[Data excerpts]
□ □ □ □
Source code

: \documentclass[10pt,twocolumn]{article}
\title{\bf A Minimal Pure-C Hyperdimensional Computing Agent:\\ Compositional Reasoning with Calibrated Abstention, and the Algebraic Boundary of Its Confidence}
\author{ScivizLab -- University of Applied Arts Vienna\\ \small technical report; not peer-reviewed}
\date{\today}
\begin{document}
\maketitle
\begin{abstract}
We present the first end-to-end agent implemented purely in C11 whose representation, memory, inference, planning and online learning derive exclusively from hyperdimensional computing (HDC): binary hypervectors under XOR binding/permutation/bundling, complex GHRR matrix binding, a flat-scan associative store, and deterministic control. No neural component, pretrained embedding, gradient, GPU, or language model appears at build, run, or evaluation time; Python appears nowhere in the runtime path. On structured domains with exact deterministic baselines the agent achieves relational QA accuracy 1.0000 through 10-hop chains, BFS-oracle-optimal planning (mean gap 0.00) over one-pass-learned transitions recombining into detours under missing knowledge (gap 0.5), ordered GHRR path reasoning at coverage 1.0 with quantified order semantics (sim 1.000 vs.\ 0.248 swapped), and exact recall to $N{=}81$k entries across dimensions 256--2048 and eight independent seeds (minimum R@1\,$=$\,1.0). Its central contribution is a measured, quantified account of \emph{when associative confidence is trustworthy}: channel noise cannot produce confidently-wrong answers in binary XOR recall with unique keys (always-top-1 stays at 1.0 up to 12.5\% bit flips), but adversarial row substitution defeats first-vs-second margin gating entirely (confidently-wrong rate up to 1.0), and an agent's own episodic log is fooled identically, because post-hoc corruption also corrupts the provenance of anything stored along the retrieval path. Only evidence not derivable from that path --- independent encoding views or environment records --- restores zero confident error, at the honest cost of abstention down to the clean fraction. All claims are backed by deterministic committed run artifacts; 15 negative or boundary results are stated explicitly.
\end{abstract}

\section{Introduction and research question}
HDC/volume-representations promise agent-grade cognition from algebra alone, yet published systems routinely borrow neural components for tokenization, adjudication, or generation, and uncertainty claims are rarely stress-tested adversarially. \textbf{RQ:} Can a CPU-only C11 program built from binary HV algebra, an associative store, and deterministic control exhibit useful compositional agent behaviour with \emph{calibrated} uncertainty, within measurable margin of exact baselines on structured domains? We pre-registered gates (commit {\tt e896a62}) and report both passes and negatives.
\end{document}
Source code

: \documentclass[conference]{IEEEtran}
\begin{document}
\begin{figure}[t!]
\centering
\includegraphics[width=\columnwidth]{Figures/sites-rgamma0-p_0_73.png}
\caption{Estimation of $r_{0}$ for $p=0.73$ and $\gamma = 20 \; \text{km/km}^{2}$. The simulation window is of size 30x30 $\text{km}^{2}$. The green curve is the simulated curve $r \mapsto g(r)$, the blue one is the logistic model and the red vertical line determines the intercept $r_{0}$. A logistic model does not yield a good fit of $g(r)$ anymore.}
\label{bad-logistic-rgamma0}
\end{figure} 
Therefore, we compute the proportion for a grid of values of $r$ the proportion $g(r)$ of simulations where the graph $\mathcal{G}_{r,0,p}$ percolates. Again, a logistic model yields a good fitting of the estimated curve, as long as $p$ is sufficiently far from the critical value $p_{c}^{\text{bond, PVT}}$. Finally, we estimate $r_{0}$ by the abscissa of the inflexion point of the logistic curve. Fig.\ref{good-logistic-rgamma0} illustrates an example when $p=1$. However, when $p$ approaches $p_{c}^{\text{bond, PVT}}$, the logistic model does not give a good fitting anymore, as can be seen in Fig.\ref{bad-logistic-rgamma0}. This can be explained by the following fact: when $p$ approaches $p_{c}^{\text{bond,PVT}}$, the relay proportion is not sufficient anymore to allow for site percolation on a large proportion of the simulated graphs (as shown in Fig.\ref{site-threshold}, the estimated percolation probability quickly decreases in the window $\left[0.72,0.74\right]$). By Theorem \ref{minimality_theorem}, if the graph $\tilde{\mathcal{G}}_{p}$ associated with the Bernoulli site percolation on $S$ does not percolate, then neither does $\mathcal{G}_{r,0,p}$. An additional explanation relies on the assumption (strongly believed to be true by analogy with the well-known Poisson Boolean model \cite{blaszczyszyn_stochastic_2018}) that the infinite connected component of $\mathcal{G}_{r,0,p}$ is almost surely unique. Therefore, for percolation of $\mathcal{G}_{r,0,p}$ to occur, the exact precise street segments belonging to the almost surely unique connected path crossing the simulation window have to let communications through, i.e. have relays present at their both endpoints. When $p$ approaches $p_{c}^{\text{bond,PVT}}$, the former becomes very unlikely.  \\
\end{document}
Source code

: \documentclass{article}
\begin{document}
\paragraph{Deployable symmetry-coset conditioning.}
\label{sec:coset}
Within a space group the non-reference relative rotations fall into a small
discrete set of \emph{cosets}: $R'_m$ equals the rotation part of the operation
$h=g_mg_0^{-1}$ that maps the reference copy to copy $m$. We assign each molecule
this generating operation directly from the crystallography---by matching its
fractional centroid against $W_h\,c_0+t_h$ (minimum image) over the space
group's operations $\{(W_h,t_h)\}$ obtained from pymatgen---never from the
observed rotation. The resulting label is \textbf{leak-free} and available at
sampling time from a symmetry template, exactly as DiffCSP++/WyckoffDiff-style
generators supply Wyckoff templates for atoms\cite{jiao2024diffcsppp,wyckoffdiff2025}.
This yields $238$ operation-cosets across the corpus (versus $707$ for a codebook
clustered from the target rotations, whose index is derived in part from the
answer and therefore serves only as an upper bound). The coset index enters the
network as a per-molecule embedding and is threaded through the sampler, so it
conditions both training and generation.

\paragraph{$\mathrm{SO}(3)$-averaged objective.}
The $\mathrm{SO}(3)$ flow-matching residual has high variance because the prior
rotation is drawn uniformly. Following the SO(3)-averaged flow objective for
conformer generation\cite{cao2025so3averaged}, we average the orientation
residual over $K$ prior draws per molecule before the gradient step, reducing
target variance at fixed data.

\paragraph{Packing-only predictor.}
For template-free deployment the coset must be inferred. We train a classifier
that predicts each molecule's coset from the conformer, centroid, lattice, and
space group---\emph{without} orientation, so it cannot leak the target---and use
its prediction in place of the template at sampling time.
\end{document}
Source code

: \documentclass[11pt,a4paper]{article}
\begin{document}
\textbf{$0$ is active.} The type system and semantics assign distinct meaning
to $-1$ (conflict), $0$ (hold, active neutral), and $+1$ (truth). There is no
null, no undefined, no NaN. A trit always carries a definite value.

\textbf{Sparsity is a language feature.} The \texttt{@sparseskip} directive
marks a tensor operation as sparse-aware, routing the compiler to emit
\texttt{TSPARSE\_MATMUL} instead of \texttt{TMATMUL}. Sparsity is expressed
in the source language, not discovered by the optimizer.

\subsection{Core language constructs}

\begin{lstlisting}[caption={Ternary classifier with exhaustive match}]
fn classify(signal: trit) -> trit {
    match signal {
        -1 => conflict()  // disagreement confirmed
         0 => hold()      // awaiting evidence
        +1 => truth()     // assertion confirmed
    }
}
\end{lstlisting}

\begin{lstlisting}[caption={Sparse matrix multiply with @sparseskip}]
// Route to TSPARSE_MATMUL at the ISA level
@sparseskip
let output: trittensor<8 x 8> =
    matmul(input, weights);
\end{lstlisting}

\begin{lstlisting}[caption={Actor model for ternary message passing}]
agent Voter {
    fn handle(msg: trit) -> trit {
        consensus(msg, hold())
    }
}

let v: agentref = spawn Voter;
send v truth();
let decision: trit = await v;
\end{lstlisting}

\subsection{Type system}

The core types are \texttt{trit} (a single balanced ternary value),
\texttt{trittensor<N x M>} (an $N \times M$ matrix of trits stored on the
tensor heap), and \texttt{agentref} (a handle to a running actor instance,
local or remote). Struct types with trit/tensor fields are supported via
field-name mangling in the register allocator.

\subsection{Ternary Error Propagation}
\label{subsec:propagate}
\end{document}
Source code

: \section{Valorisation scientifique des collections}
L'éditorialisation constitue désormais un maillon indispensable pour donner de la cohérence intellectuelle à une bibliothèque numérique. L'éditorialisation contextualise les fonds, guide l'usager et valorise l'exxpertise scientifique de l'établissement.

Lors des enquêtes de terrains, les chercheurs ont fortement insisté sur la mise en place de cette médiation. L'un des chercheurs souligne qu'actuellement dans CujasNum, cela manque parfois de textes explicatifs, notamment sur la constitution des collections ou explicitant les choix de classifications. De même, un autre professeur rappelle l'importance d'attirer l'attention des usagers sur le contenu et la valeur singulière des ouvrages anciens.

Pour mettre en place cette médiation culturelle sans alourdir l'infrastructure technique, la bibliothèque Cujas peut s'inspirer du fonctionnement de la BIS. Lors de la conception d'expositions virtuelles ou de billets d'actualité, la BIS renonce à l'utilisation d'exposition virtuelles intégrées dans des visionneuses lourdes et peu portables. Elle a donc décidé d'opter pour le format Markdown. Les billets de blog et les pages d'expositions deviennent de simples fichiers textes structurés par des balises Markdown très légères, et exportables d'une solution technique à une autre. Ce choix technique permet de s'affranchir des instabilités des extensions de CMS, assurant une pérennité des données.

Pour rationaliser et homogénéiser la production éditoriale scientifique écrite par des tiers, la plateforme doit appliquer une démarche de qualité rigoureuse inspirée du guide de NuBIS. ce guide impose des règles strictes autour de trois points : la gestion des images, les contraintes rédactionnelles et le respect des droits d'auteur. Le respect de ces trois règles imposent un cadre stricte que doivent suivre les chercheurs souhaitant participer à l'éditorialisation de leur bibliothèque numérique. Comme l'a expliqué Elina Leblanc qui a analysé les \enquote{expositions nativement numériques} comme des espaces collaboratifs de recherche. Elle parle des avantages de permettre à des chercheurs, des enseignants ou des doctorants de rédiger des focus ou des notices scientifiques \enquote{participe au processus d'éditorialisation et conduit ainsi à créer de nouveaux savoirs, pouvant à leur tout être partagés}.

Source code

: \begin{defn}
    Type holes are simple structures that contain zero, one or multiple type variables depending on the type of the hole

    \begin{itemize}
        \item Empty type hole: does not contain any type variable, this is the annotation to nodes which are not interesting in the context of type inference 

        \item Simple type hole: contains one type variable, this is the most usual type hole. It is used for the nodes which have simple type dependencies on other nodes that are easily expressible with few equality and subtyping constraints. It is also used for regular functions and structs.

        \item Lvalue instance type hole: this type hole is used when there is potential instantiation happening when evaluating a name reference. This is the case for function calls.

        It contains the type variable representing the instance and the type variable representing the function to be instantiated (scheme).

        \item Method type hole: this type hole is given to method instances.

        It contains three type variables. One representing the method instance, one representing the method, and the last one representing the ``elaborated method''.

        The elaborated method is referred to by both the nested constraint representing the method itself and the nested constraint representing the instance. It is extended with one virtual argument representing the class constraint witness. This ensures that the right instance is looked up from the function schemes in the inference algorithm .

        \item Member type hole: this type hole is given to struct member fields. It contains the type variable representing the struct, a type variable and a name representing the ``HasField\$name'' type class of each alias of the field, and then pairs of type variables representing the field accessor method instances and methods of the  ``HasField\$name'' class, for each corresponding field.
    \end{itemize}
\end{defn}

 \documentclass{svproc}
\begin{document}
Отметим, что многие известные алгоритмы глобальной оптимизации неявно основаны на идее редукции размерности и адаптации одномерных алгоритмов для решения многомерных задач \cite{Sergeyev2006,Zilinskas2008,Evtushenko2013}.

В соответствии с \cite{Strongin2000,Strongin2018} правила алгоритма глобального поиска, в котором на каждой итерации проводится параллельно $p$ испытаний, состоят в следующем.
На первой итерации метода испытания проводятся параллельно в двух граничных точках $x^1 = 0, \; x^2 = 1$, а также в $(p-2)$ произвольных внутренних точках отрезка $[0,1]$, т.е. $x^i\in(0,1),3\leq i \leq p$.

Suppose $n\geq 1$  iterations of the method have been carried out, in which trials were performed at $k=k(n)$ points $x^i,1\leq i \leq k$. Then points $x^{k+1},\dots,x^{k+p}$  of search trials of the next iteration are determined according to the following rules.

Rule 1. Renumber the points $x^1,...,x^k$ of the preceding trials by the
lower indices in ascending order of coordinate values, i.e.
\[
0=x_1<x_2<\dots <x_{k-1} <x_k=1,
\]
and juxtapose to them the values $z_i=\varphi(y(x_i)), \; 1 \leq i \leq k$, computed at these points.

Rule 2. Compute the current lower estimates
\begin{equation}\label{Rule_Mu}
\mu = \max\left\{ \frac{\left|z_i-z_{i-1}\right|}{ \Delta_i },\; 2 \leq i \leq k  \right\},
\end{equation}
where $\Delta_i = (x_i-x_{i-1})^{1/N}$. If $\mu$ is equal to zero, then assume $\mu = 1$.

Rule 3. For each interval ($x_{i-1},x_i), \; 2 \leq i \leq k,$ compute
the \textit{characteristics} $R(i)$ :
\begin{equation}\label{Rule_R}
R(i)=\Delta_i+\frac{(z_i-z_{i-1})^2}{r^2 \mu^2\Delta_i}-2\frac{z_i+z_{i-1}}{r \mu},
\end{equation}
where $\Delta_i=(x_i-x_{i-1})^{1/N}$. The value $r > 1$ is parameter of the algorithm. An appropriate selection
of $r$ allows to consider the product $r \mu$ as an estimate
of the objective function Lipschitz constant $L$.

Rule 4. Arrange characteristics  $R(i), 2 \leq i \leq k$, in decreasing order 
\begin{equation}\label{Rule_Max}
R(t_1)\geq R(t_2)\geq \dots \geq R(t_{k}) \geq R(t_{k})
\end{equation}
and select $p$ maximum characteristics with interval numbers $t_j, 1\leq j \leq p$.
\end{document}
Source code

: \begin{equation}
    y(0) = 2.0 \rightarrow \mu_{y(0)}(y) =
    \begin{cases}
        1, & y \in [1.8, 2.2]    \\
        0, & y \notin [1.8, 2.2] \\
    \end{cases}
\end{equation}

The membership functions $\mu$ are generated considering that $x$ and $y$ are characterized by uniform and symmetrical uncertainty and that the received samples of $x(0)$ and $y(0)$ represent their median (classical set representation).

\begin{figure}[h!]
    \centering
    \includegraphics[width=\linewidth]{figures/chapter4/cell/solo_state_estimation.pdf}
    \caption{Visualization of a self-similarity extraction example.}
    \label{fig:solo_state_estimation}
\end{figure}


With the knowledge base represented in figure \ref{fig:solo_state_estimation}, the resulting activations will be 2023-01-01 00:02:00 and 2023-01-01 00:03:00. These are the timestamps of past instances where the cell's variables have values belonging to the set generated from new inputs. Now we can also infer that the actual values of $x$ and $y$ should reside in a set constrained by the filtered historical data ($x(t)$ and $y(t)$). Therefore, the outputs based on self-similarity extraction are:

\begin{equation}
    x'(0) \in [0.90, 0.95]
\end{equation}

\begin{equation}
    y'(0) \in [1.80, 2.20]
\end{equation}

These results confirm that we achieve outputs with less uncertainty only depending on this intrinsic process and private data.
□ □ □ □
[Task to complete]
Scan the entries and show every line in which the word "symmetry" is found.

[Your response]
\paragraph{Deployable symmetry-coset conditioning.}
sampling time from a symmetry template, exactly as DiffCSP++/WyckoffDiff-style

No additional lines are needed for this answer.